Patient-derived d-MMR/MSI phenotype urachal cancer organoids for personalized drug screening

Abstract

Abstract Background: Urachal cancer (UrC) is a rare, aggressive malignancy typically diagnosed at advanced stages, where systemic treatment becomes necessary. However, cytotoxic chemotherapy offers limited efficacy, and prospective clinical trials are exceedingly difficult due to the rarity of the disease. Thus, robust in vitro models are urgently needed to support precision medicine approaches for UrC. Methods: Fresh UrC tumor samples were collected from patients undergoing en bloc resection and cultured to generate PDOs. These organoids were subjected to drug screening using standard chemotherapeutic agents.

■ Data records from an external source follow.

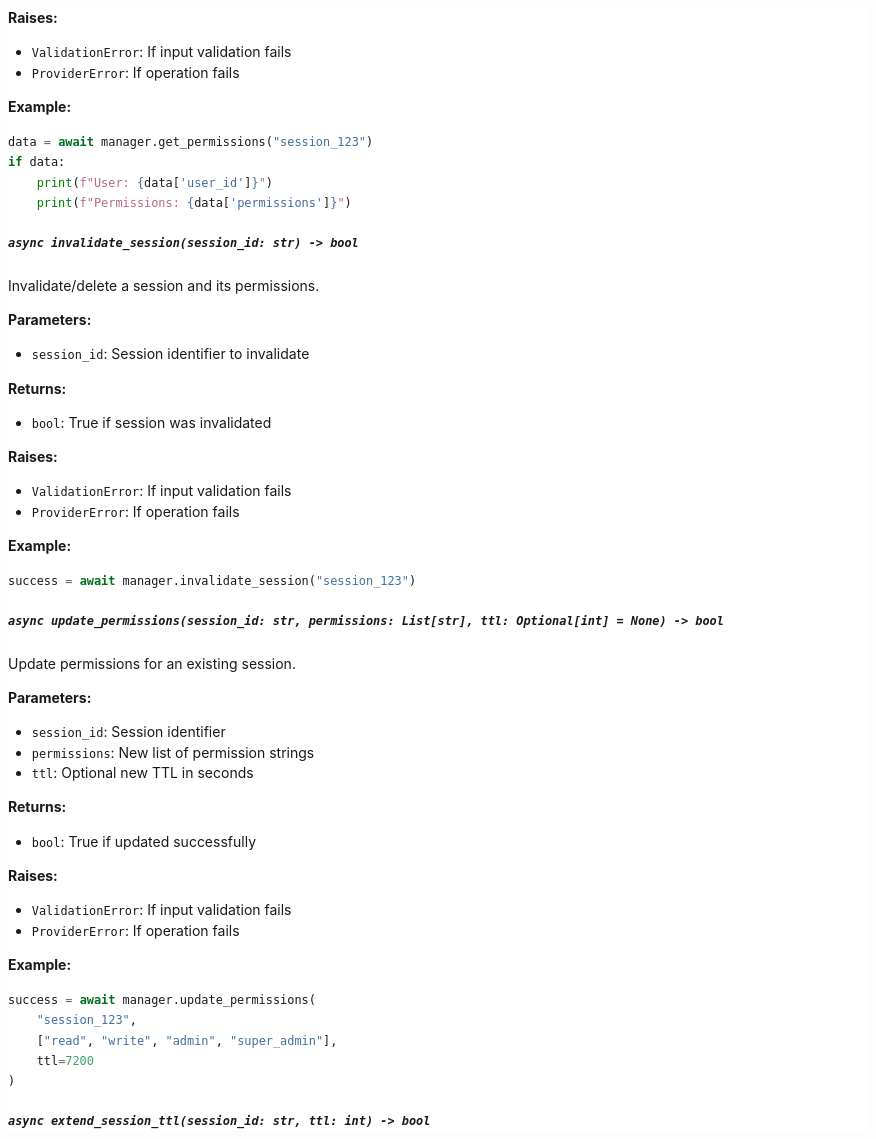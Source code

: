 **Raises:**
- `ValidationError`: If input validation fails
- `ProviderError`: If operation fails

**Example:**
```python
data = await manager.get_permissions("session_123")
if data:
    print(f"User: {data['user_id']}")
    print(f"Permissions: {data['permissions']}")
```

##### `async invalidate_session(session_id: str) -> bool`

Invalidate/delete a session and its permissions.

**Parameters:**
- `session_id`: Session identifier to invalidate

**Returns:**
- `bool`: True if session was invalidated

**Raises:**
- `ValidationError`: If input validation fails
- `ProviderError`: If operation fails

**Example:**
```python
success = await manager.invalidate_session("session_123")
```

##### `async update_permissions(session_id: str, permissions: List[str], ttl: Optional[int] = None) -> bool`

Update permissions for an existing session.

**Parameters:**
- `session_id`: Session identifier
- `permissions`: New list of permission strings
- `ttl`: Optional new TTL in seconds

**Returns:**
- `bool`: True if updated successfully

**Raises:**
- `ValidationError`: If input validation fails
- `ProviderError`: If operation fails

**Example:**
```python
success = await manager.update_permissions(
    "session_123", 
    ["read", "write", "admin", "super_admin"],
    ttl=7200
)
```

##### `async extend_session_ttl(session_id: str, ttl: int) -> bool`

Whole-exome sequencing (WES) and RNA sequencing (RNA-seq) were conducted to compare the molecular profiles of the PDOs with their corresponding parental tumors. Associations between drug responses and genomic/transcriptomic features were analyzed. Student's t-test was used for statistical assessment. Results: The established d-MMR/MSI phenotype UrC PDOs faithfully reproduced the genomic and transcriptomic landscapes of the original tumors, including intratumoral heterogeneity, and demonstrated consistent drug response profiles. Molecular characterization further revealed actionable targets within the RAS/MAPK and PI3K/AKT/mTOR pathways, as well as immune-related targets such as PD-L1. These findings highlight the utility of PDOs in modeling rare cancers and guiding personalized therapeutic strategies. Conclusions: d-MMR/MSI phenotype UrC PDOs recapitulate the phenotypic and molecular features of their parental tumors, capturing critical heterogeneity. As such, they represent a valuable platform for reflecting treatment responses, investigating resistance mechanisms, and developing individualized therapeutic regimens.